Because of the linearity of equations (there is no need for calculation of trigonometric functions or normalization of the axis vector) this is the fastest of all mentioned methods (it is about 3-times faster than precise version, depending on the used hardware). However, the main disadvantage is low accuracy, which constrains this algorithm for systems with high sampling frequency.

Figure 7 compares the fast and precise versions by their relative errors with respect to sampling frequency. Expression of rotation based on rotational matrices does not contain any singularities; therefore it is working with constant precision for every tilt. The advantage is also the quick algorithm of vector transformation. In order to maintain rotation matrix orthogonality, normalization is strongly recommended if fast version of the matrix-based algorithm is used. Shown results are computed after normalization in each step.

Figure 7. Errors of the matrix-based algorithms during simulated movement.

Figure 7. Errors of the matrix-based algorithms during simulated movement.

2.2. The Algorithm Based on the Integration of the Euler Angle Rates

Using this algorithm it is possible to avoid intermediate expression of rotation (e.g., by the matrix) and following need for conversion to Euler angles.
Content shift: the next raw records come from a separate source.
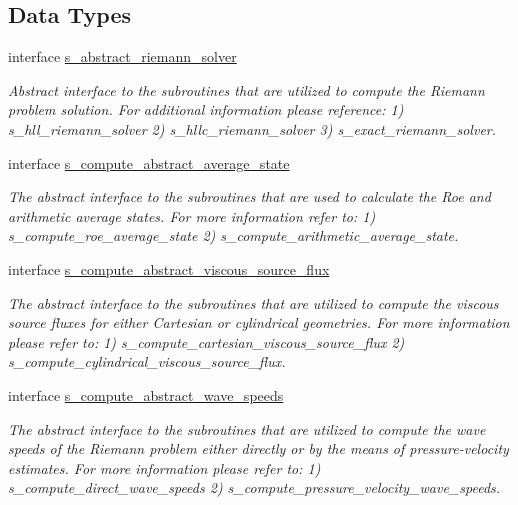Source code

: \subsection*{Data Types}
\begin{DoxyCompactItemize}
\item 
interface \hyperlink{interfacem__riemann__solvers_1_1s__abstract__riemann__solver}{s\+\_\+abstract\+\_\+riemann\+\_\+solver}
\begin{DoxyCompactList}\small\item\em Abstract interface to the subroutines that are utilized to compute the Riemann problem solution. For additional information please reference\+: 1) s\+\_\+hll\+\_\+riemann\+\_\+solver 2) s\+\_\+hllc\+\_\+riemann\+\_\+solver 3) s\+\_\+exact\+\_\+riemann\+\_\+solver. \end{DoxyCompactList}\item 
interface \hyperlink{interfacem__riemann__solvers_1_1s__compute__abstract__average__state}{s\+\_\+compute\+\_\+abstract\+\_\+average\+\_\+state}
\begin{DoxyCompactList}\small\item\em The abstract interface to the subroutines that are used to calculate the Roe and arithmetic average states. For more information refer to\+: 1) s\+\_\+compute\+\_\+roe\+\_\+average\+\_\+state 2) s\+\_\+compute\+\_\+arithmetic\+\_\+average\+\_\+state. \end{DoxyCompactList}\item 
interface \hyperlink{interfacem__riemann__solvers_1_1s__compute__abstract__viscous__source__flux}{s\+\_\+compute\+\_\+abstract\+\_\+viscous\+\_\+source\+\_\+flux}
\begin{DoxyCompactList}\small\item\em The abstract interface to the subroutines that are utilized to compute the viscous source fluxes for either Cartesian or cylindrical geometries. For more information please refer to\+: 1) s\+\_\+compute\+\_\+cartesian\+\_\+viscous\+\_\+source\+\_\+flux 2) s\+\_\+compute\+\_\+cylindrical\+\_\+viscous\+\_\+source\+\_\+flux. \end{DoxyCompactList}\item 
interface \hyperlink{interfacem__riemann__solvers_1_1s__compute__abstract__wave__speeds}{s\+\_\+compute\+\_\+abstract\+\_\+wave\+\_\+speeds}
\begin{DoxyCompactList}\small\item\em The abstract interface to the subroutines that are utilized to compute the wave speeds of the Riemann problem either directly or by the means of pressure-\/velocity estimates. For more information please refer to\+: 1) s\+\_\+compute\+\_\+direct\+\_\+wave\+\_\+speeds 2) s\+\_\+compute\+\_\+pressure\+\_\+velocity\+\_\+wave\+\_\+speeds. \end{DoxyCompactList}\end{DoxyCompactItemize}

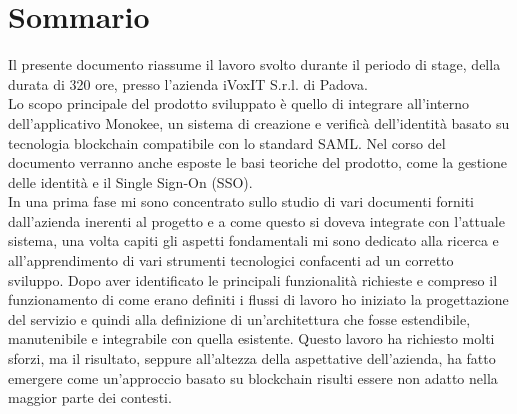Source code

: 
\cleardoublepage
{}
{}
\begingroup
\let\clearpage\relax
\let\cleardoublepage\relax
\let\cleardoublepage\relax

\chapter*{Sommario}

Il presente documento riassume il lavoro svolto durante il periodo di stage, della durata
di 320 ore, presso l’azienda iVoxIT S.r.l. di Padova.\\
Lo scopo principale del prodotto sviluppato è quello di integrare all'interno dell'applicativo Monokee, un sistema di creazione e verificà dell'identità basato su tecnologia blockchain compatibile con lo standard SAML. 
Nel corso del documento verranno anche esposte le basi teoriche del prodotto, come la gestione delle identità e il Single Sign-On (SSO).\\
In una prima fase mi sono concentrato sullo studio di vari documenti forniti dall'azienda inerenti al progetto e a come questo si doveva integrate con l'attuale sistema,
una volta capiti gli aspetti fondamentali mi sono dedicato alla ricerca e all'apprendimento di vari strumenti tecnologici
confacenti ad un corretto sviluppo.
Dopo aver identificato le principali funzionalità richieste e compreso il funzionamento di come erano definiti i flussi di lavoro ho iniziato la progettazione del servizio e quindi alla definizione di
un’architettura che fosse estendibile, manutenibile e integrabile con quella esistente. Questo lavoro ha
richiesto molti sforzi, ma il risultato, seppure all’altezza della aspettative dell’azienda, ha fatto emergere come un'approccio basato su blockchain risulti essere non adatto nella maggior parte dei contesti.


%
%

\endgroup			

\vfill

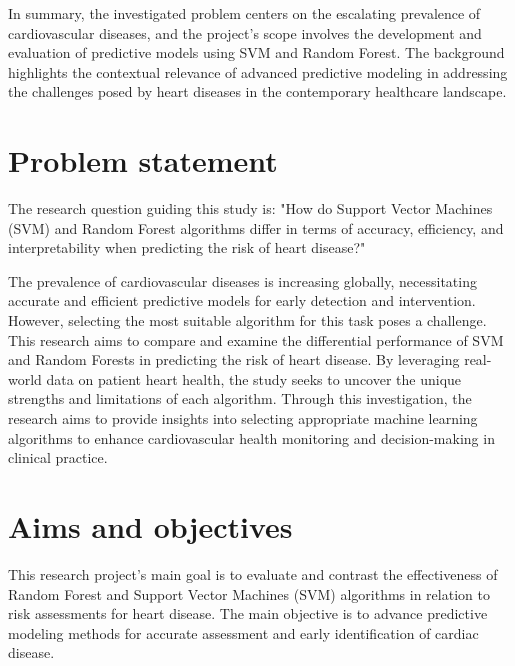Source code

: In summary, the investigated problem centers on the escalating prevalence of cardiovascular diseases, and the project's scope involves the development and evaluation of predictive models using SVM and Random Forest. The background highlights the contextual relevance of advanced predictive modeling in addressing the challenges posed by heart diseases in the contemporary healthcare landscape.


\section{Problem statement}
\label{sec:intro_prob_art}

The research question guiding this study is: "How do Support Vector Machines (SVM) and Random Forest algorithms differ in terms of accuracy, efficiency, and interpretability when predicting the risk of heart disease?"

The prevalence of cardiovascular diseases is increasing globally, necessitating accurate and efficient predictive models for early detection and intervention. However, selecting the most suitable algorithm for this task poses a challenge. This research aims to compare and examine the differential performance of SVM and Random Forests in predicting the risk of heart disease. By leveraging real-world data\cite{lapp-heart-disease-dataset-1988} on patient heart health, the study seeks to uncover the unique strengths and limitations of each algorithm. Through this investigation, the research aims to provide insights into selecting appropriate machine learning algorithms to enhance cardiovascular health monitoring and decision-making in clinical practice.



\section{Aims and objectives}
\label{sec:intro_aims_obj}




This research project's main goal is to evaluate and contrast the effectiveness of Random Forest and Support Vector Machines (SVM) algorithms in relation to risk assessments for heart disease. The main objective is to advance predictive modeling methods for accurate assessment and early identification of cardiac disease.


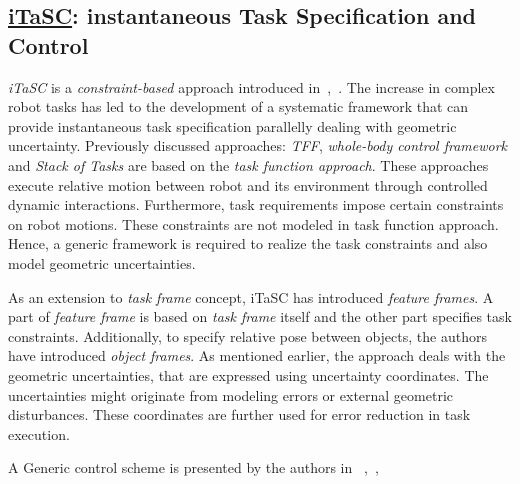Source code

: \subsection{\hyperref[itasc]{iTaSC}: instantaneous Task Specification and Control}

\textit{iTaSC} is a \textit{constraint-based} approach introduced in~\cite{de2007constraint},~\cite{smits2009itasc}. The increase in complex robot tasks has led to the development of a systematic framework that can provide instantaneous task specification parallelly dealing with geometric uncertainty. Previously discussed approaches: \textit{TFF}, \textit{whole-body control framework} and \textit{Stack of Tasks} are based on the \textit{task function approach}. These approaches execute relative motion between robot and its environment through controlled dynamic interactions. Furthermore, task requirements impose certain constraints on robot motions. These constraints are not modeled in task function approach. Hence, a generic framework is required to realize the task constraints and also model geometric uncertainties. 


As an extension to \textit{task frame} concept, iTaSC has introduced \textit{feature frames}. A part of \textit{feature frame} is based on \textit{task frame} itself and the other part specifies task constraints. Additionally, to specify relative pose between objects, the authors have introduced \textit{object frames}. As mentioned earlier, the approach deals with the geometric uncertainties, that are expressed using uncertainty coordinates. The uncertainties might originate from modeling errors or external geometric disturbances. These coordinates are further used for error reduction in task execution. 

A Generic control scheme is presented by the authors in ~\cite{de2007constraint},~\cite{smits2009itasc},


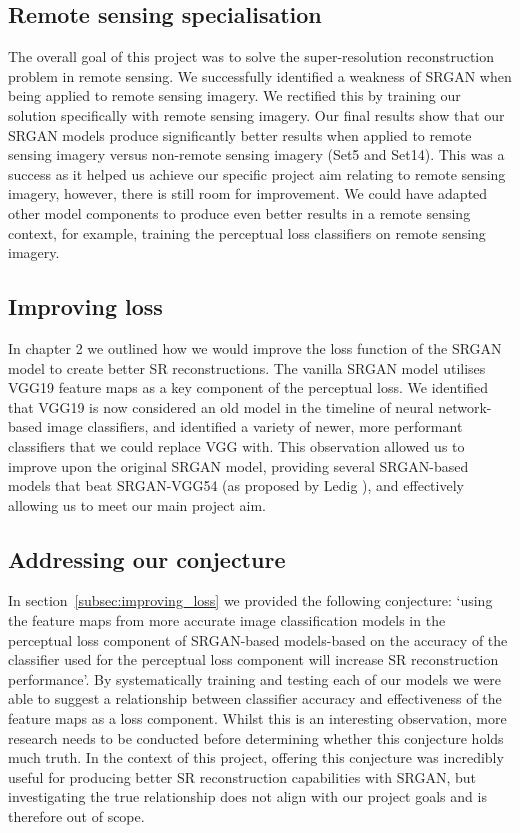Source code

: \subsection{Remote sensing specialisation}
The overall goal of this project was to solve the super-resolution reconstruction problem in remote sensing. We successfully identified a weakness of SRGAN when being applied to remote sensing imagery. We rectified this by training our solution specifically with remote sensing imagery. Our final results show that our SRGAN models produce significantly better results when applied to remote sensing imagery versus non-remote sensing imagery (Set5 and Set14). This was a success as it helped us achieve our specific project aim relating to remote sensing imagery, however, there is still room for improvement. We could have adapted other model components to produce even better results in a remote sensing context, for example, training the perceptual loss classifiers on remote sensing imagery.

\subsection{Improving loss}
In chapter 2 we outlined how we would improve the loss function of the SRGAN model to create better SR reconstructions. The vanilla SRGAN model utilises VGG19 feature maps as a key component of the perceptual loss. We identified that VGG19 is now considered an old model in the timeline of neural network-based image classifiers, and identified a variety of newer, more performant classifiers that we could replace VGG with. This observation allowed us to improve upon the original SRGAN model, providing several SRGAN-based models that beat SRGAN-VGG54 (as proposed by Ledig \etal), and effectively allowing us to meet our main project aim.

\subsection{Addressing our conjecture}
In section~\ref{subsec:improving_loss} we provided the following conjecture: `using the feature maps from more accurate image classification models in the perceptual loss component of SRGAN-based models-based on the accuracy of the classifier used for the perceptual loss component will increase SR reconstruction performance'. By systematically training and testing each of our models we were able to suggest a relationship between classifier accuracy and effectiveness of the feature maps as a loss component. Whilst this is an interesting observation, more research needs to be conducted before determining whether this conjecture holds much truth. In the context of this project, offering this conjecture was incredibly useful for producing better SR reconstruction capabilities with SRGAN, but investigating the true relationship does not align with our project goals and is therefore out of scope.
The principle is shown in Figure 8. This version uses relation between angular velocity ω' measured in the coordinate system S' and time derivations of Euler angles (Euler angle rates):

$$\left[\begin{array}{c}\dot{\alpha }\\ \dot{\beta }\\ \dot{\gamma }\end{array}\right]=\left[\begin{array}{ccc}1& \frac{\sin \alpha \sin \beta }{\cos \beta }& \frac{\cos \alpha \sin \beta }{\cos \beta }\\ 0& \cos \alpha & -\sin \alpha \\ 0& \frac{\sin \alpha }{\cos \beta }& \frac{\cos \alpha }{\cos \beta }\end{array}\right]\cdot \left[\begin{array}{c}{{\omega }^{\prime }}_x\\ {{\omega }^{\prime }}_y\\ {{\omega }^{\prime }}_z\end{array}\right]$$

(34)

By integration of Euler angle rates $\dot{\alpha },\dot{\beta },\dot{\gamma }$ we get resulting Euler angles. There are two algorithms of numerical integration used in real-time processing:

Step integration:

$${\alpha }_{n+1}={\alpha }_n+{\dot{\alpha }}_{n+1}\Delta T$$

(35)

Trapezoidal integration:

$${\alpha }_{n+1}={\alpha }_n+\left({\dot{\alpha }}_{n-1}+{\dot{\alpha }}_n\right)\frac{\Delta T}{2}$$

(36)

Although trapezoidal integration is usually more precise than simple step integration, according to Figure 9 step integration is in case of Euler angle rates little more precise. This is caused by non-linearity of transformation Equation (34). The algorithm is precise enough only at high sampling frequency.

Figure 8. The algorithm based on Euler angle rates integration.

Figure 8. The algorithm based on Euler angle rates integration.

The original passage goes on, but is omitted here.